[Opening DATA SHOWN section]
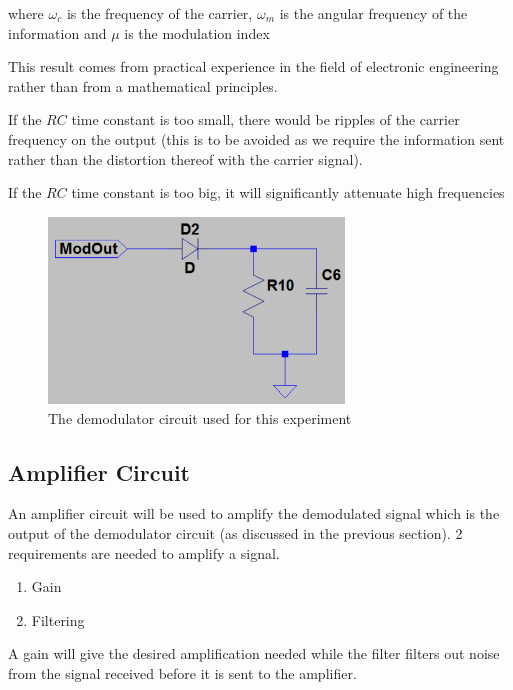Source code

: \documentclass[12pt, a4paper]{article}
\begin{document}
		where $\omega_c$ is the frequency of the carrier, $\omega_m$ is the angular frequency of the information and $\mu$ is the modulation index

		This result comes from practical experience in the field of electronic engineering rather than from a mathematical principles.

		If the $RC$ time constant is too small, there would be ripples of the carrier frequency on the output (this is to be avoided as we require the information sent rather than the distortion thereof with the carrier signal).

		If the $RC$ time constant is too big, it will significantly attenuate high frequencies 


		\begin{figure}[H]
			\centering
			\includegraphics[width=0.7\textwidth]{images/Demodulator_circuit.png}
			\caption{The demodulator circuit used for this experiment}
			\label{fig:demodulator_circuit}
		\end{figure}

	\subsection{Amplifier Circuit} %
	\label{sub:amplifier_circuit}
	 An amplifier circuit will be used to amplify the demodulated signal which is the output of the demodulator circuit (as discussed in the previous section). 2 requirements are needed to amplify a signal.
	 \begin{enumerate}
	 	\item Gain
	 	\item Filtering
	 \end{enumerate}

	 A gain will give the desired amplification needed while the filter filters out noise from the signal received before it is sent to the amplifier.
	
\end{document}
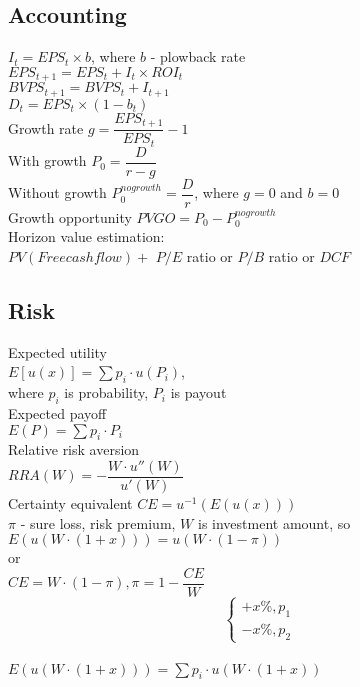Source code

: \subsection*{Accounting}
$I_t = EPS_t\times b$, where $b$ - plowback rate\\
$EPS_{t+1} = EPS_t+I_t\times ROI_t$ \\
$BVPS_{t+1}=BVPS_t + I_{t+1}$ \\
$D_t=EPS_t\times (1-b_t)$ \\

Growth rate $g = \dfrac{EPS_{t+1}}{EPS_t} - 1$ \\
With growth $P_0 = \dfrac{D}{r-g}$\\
Without growth $P^{nogrowth}_0 = \dfrac{D}{r}$, where $g = 0$ and $b = 0$ \\
Growth opportunity $PVGO = P_0 - P^{nogrowth}_0$\\
Horizon value estimation: \\
$PV(Free cash flow) +$ $P/E$ ratio or $P/B$ ratio or $DCF$
\subsection*{Risk}
Expected utility \\
$E[u(x)] = \sum p_i\cdot u(P_i)$, \\ where $p_i$ is probability, $P_i$ is payout \\
Expected payoff \\
$E(P) = \sum p_i\cdot P_i$ \\
Relative risk aversion \\
$RRA(W) = -\dfrac{W\cdot u''(W)}{u'(W)}$ \\
Certainty equivalent $CE = u^{-1} (E(u(x)))$ \\
$\pi$ - sure loss, risk premium, $W$ is investment amount, so \\
$E(u(W\cdot (1+x))) = u(W\cdot (1-\pi))$\\
or \\
$CE = W\cdot (1-\pi), \pi =1 - \dfrac{CE}{W}$ \\

$$
\begin{cases}
  +x\%, p_1 \\
  -x\%, p_2
\end{cases}
$$ \\
$E(u(W\cdot (1+x))) = \sum p_i \cdot u(W\cdot (1+x))$
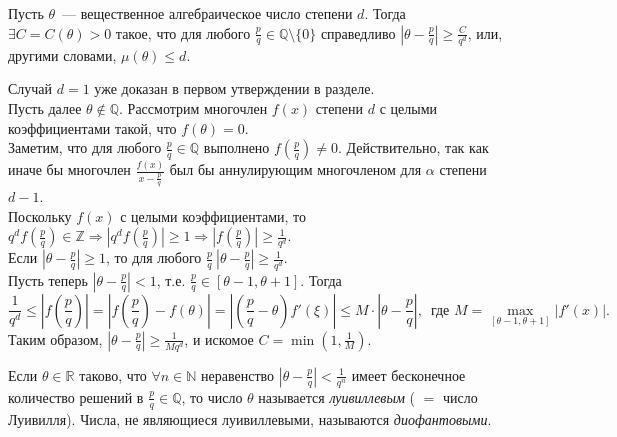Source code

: \begin{theorem}[Лиувилля]  \label{l9_Liouv}
	Пусть $\theta$ — вещественное алгебраическое число степени $d$. Тогда $\exists C = C(\theta) > 0$ такое, что для любого $\displaystyle \frac{p}{q} \in \mathbb{Q} \setminus \lbrace 0 \rbrace$ справедливо $\displaystyle \left|\theta - \frac{p}{q}\right| \geq \frac{C}{q^d}$, или, другими словами, $\mu(\theta) \leq d$.
\end{theorem}
\begin{pf}
	Случай $d = 1$ уже доказан в первом утверждении в разделе.\\
	Пусть далее $\theta \not \in \mathbb{Q}$. Рассмотрим многочлен $f(x)$ степени $d$ с целыми коэффициентами такой, что $f(\theta) = 0$.\\
	Заметим, что для любого $\displaystyle \frac{p}{q} \in \mathbb{Q}$ выполнено $\displaystyle f\left(\frac{p}{q}\right) \ne 0$. Действительно, так как иначе бы многочлен $\displaystyle \frac{f(x)}{x - \frac{p}{q}}$ был бы аннулирующим многочленом для $\alpha$ степени $d - 1$.\\
	Поскольку $f(x)$ с целыми коэффициентами, то $\displaystyle q^d f\left(\frac{p}{q}\right) \in \mathbb{Z} \Rightarrow \left| q^d f\left(\frac{p}{q}\right) \right| \geq 1 \Rightarrow \left| f\left(\frac{p}{q}\right) \right| \geq \frac{1}{q^d}$.\\
	Если $\displaystyle \left| \theta - \frac{p}{q} \right| \geq 1$, то для любого $\displaystyle \frac{p}{q} \ \left|\theta - \frac{p}{q}\right| \geq \frac{1}{q^d}$.\\
	Пусть теперь $\displaystyle \left|\theta - \frac{p}{q}\right| < 1$, т.е. $\displaystyle \frac{p}{q} \in [\theta - 1, \theta + 1]$. Тогда
	$$\frac{1}{q^d} \leq \left| f\left(\frac{p}{q}\right)\right| = \left|f\left(\frac{p}{q}\right) - f\left(\theta\right)\right| = \left|\left(\frac{p}{q} - \theta\right)f'(\xi)\right| \leq M \cdot \left| \theta - \frac{p}{q} \right|, \, \text{ где } M = \max\limits_{[\theta-1,\theta+1]}\left| f'(x) \right|.$$
	Таким образом, $\displaystyle \left| \theta - \frac{p}{q} \right| \geq \frac{1}{Mq^d}$, и искомое $\displaystyle C = \min\left( 1, \frac{1}{M} \right)$.
\end{pf}

\begin{definition}
	Если $\theta \in \mathbb{R}$ таково, что $\forall n \in \mathbb{N}$ неравенство $\displaystyle \left|\theta - \frac{p}{q}\right| < \frac{1}{q^n}$ имеет бесконечное количество решений в $\displaystyle \frac{p}{q} \in \mathbb{Q}$, то число $\theta$  называется \textit{луивиллевым} ( $=$ число Луивилля). Числа, не являющиеся луивиллевыми, называются \textit{диофантовыми}.
\end{definition}

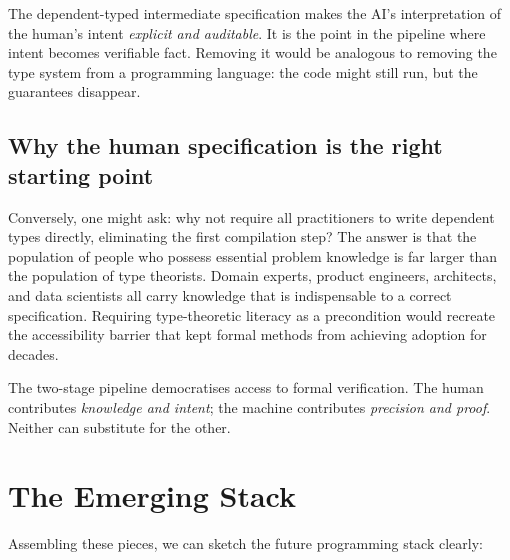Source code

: \documentclass[12pt]{article}
\begin{document}
The dependent-typed intermediate specification makes the AI's interpretation
of the human's intent \emph{explicit and auditable}. It is the point in the
pipeline where intent becomes verifiable fact. Removing it would be analogous
to removing the type system from a programming language: the code might still
run, but the guarantees disappear.

\subsection{Why the human specification is the right starting point}

Conversely, one might ask: why not require all practitioners to write
dependent types directly, eliminating the first compilation step? The answer
is that the population of people who possess essential problem knowledge is
far larger than the population of type theorists. Domain experts, product
engineers, architects, and data scientists all carry knowledge that is
indispensable to a correct specification. Requiring type-theoretic literacy
as a precondition would recreate the accessibility barrier that kept formal
methods from achieving adoption for decades.

The two-stage pipeline democratises access to formal verification. The human
contributes \emph{knowledge and intent}; the machine contributes
\emph{precision and proof}. Neither can substitute for the other.

\section{The Emerging Stack}

Assembling these pieces, we can sketch the future programming stack clearly:
\end{document}
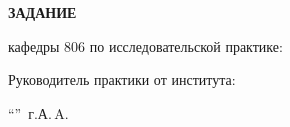 \begin{center}
\bfseries{\large ЗАДАНИЕ}
\end{center}

кафедры 806 по исследовательской практике:

\vspace*{\fill}
Руководитель практики от института:

\vspace{5pt}
\enquote{\hspace{0.5cm}}  \the\year\,г. А.\,A. 
\pagebreak
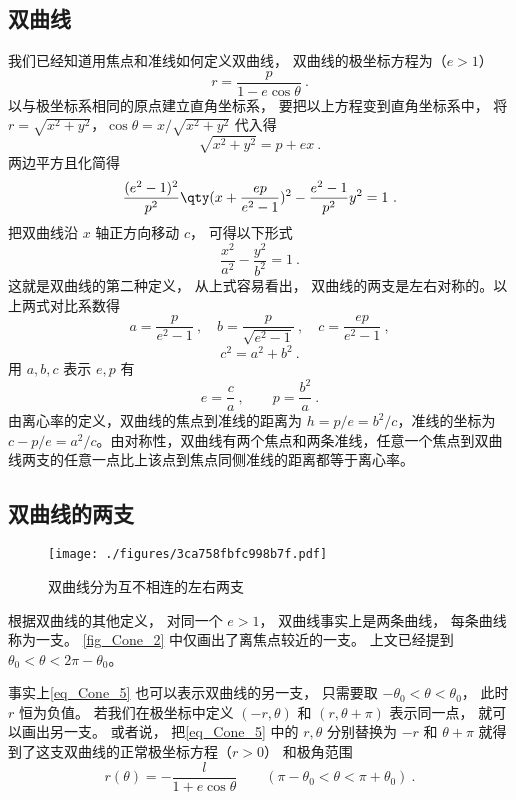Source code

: \subsection{双曲线}
我们已经知道用焦点和准线如何定义双曲线， 双曲线的极坐标方程为（$e>1$）
\begin{equation}
r = \frac{p}{1 - e\cos \theta }~.
\end{equation}
以与极坐标系相同的原点建立直角坐标系， 要把以上方程变到直角坐标系中， 将$r = \sqrt{x^2 + y^2}$，$\cos \theta  = x/\sqrt{x^2 + y^2}$ 代入得
\begin{equation}
\sqrt{x^2 + y^2}  = p + ex~.
\end{equation}
两边平方且化简得
\begin{equation}
\frac{(e^2 - 1)^2}{p^2} \qty(x + \frac{ep}{e^2 - 1} )^2 - \frac{e^2 - 1}{p^2} y^2 = 1~.
\end{equation}
把双曲线沿 $x$ 轴正方向移动 $c$， 可得以下形式
\begin{equation}\label{eq_Cone_8}
\frac{x^2}{a^2} - \frac{y^2}{b^2} = 1~.
\end{equation}
这就是双曲线的第二种定义， 从上式容易看出， 双曲线的两支是左右对称的。以上两式对比系数得
\begin{equation}
a = \frac{p}{e^2 - 1}~, \quad  b = \frac{p}{\sqrt{e^2 - 1} }~, \quad c = \frac{ep}{e^2 - 1}~,
\end{equation}
\begin{equation}
c^2 = a^2 + b^2~.
\end{equation}
用 $a, b, c$ 表示 $e,p$ 有
\begin{equation}
e = \frac{c}{a} ~,\qquad p = \frac{b^2}{a}~.
\end{equation}
由离心率的定义，双曲线的焦点到准线的距离为 $h = p/e=b^2/c$，准线的坐标为 $c-p/e = a^2/c$。由对称性，双曲线有两个焦点和两条准线，任意一个焦点到双曲线两支的任意一点比上该点到焦点同侧准线的距离都等于离心率。
\subsection{双曲线的两支}
\begin{figure}[ht]
\centering
\texttt{[image: ./figures/3ca758fbfc998b7f.pdf]}
\caption{双曲线分为互不相连的左右两支} \label{fig_Cone_3}
\end{figure}
根据双曲线的其他定义， 对同一个 $e>1$， 双曲线事实上是两条曲线， 每条曲线称为一支。 \autoref{fig_Cone_2} 中仅画出了离焦点较近的一支。 上文已经提到 $\theta_0< \theta < 2\pi-\theta_0$。

事实上\autoref{eq_Cone_5} 也可以表示双曲线的另一支， 只需要取 $-\theta_0< \theta < \theta_0$， 此时 $r$ 恒为负值。 若我们在极坐标中定义 $(-r, \theta)$ 和 $(r, \theta + \pi)$ 表示同一点， 就可以画出另一支。 或者说， 把\autoref{eq_Cone_5} 中的  $r,\theta$ 分别替换为 $-r$ 和 $\theta+\pi$ 就得到了这支双曲线的正常极坐标方程（$r > 0$） 和极角范围
\begin{equation}\label{eq_Cone_6}
r(\theta) = -\frac{l}{1 + e\cos\theta} \qquad (\pi - \theta_0<\theta < \pi + \theta_0)~.
\end{equation}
[Closing DATA SHOWN section]
| ABOUT THIS TASK |
Send back exactly the lines of the listing above starting at the one with "as a precondition" and ending at the one with "for the other.", inclusive, and no others.

| SOLUTION TO THE PROBLEM |
as a precondition would recreate the accessibility barrier that kept formal
methods from achieving adoption for decades.

The two-stage pipeline democratises access to formal verification. The human
contributes \emph{knowledge and intent}; the machine contributes
\emph{precision and proof}. Neither can substitute for the other.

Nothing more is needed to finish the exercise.